Data START
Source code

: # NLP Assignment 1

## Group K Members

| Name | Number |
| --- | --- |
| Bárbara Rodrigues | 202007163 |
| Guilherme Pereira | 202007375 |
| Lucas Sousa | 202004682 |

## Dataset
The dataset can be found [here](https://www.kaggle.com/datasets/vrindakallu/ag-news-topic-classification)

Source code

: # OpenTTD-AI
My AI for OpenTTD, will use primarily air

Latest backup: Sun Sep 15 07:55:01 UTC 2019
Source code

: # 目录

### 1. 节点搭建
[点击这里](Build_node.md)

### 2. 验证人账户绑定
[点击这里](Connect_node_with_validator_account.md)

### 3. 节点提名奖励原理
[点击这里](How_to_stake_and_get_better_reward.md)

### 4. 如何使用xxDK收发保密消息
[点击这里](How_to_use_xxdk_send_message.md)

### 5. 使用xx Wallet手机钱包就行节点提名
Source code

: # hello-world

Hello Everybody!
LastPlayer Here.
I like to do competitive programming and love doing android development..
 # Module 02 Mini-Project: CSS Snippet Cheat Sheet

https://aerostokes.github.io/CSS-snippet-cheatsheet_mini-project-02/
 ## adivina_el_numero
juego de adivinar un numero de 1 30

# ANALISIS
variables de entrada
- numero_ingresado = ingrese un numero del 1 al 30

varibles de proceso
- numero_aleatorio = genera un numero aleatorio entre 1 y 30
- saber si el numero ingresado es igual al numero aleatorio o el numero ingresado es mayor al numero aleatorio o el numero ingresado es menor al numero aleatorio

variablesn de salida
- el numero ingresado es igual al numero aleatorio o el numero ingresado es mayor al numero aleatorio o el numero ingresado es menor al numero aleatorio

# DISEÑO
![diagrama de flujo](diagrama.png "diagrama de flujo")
Data END
Data START
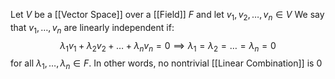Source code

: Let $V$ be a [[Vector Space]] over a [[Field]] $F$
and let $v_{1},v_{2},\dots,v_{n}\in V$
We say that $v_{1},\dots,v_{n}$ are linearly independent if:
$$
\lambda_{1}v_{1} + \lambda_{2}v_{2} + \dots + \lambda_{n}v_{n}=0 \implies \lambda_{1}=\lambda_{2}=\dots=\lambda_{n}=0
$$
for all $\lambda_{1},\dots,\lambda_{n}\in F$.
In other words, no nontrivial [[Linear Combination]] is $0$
Data END
Data START
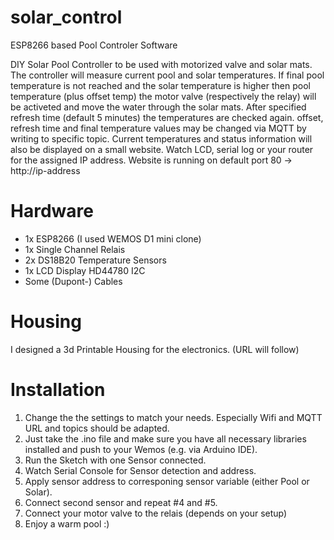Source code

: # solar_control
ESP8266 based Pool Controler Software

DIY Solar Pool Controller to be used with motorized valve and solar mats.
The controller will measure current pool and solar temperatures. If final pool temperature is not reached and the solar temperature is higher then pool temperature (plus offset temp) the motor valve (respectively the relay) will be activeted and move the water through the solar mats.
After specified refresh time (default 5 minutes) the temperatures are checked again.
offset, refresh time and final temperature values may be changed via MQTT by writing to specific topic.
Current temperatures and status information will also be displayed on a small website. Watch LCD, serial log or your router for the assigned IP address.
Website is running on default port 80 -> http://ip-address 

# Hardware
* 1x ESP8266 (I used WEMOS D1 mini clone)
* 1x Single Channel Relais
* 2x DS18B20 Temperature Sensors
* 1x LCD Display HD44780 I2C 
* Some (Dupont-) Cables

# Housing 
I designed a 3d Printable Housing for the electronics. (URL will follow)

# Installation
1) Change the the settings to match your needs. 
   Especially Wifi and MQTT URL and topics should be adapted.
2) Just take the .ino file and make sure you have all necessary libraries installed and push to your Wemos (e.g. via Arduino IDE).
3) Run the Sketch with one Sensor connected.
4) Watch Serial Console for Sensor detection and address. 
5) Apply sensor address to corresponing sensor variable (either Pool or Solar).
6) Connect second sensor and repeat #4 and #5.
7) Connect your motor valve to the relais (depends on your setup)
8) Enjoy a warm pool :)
Data END
→ Exercise brief: Look above for the line holding "### 1. 节点搭建". Print it and every line after it, exactly, through the line holding "## adivina_el_numero".

→ Response below:
### 1. 节点搭建
[点击这里](Build_node.md)

### 2. 验证人账户绑定
[点击这里](Connect_node_with_validator_account.md)

### 3. 节点提名奖励原理
[点击这里](How_to_stake_and_get_better_reward.md)

### 4. 如何使用xxDK收发保密消息
[点击这里](How_to_use_xxdk_send_message.md)

### 5. 使用xx Wallet手机钱包就行节点提名
Source code

: # hello-world

Hello Everybody!
LastPlayer Here.
I like to do competitive programming and love doing android development..
 # Module 02 Mini-Project: CSS Snippet Cheat Sheet

https://aerostokes.github.io/CSS-snippet-cheatsheet_mini-project-02/
 ## adivina_el_numero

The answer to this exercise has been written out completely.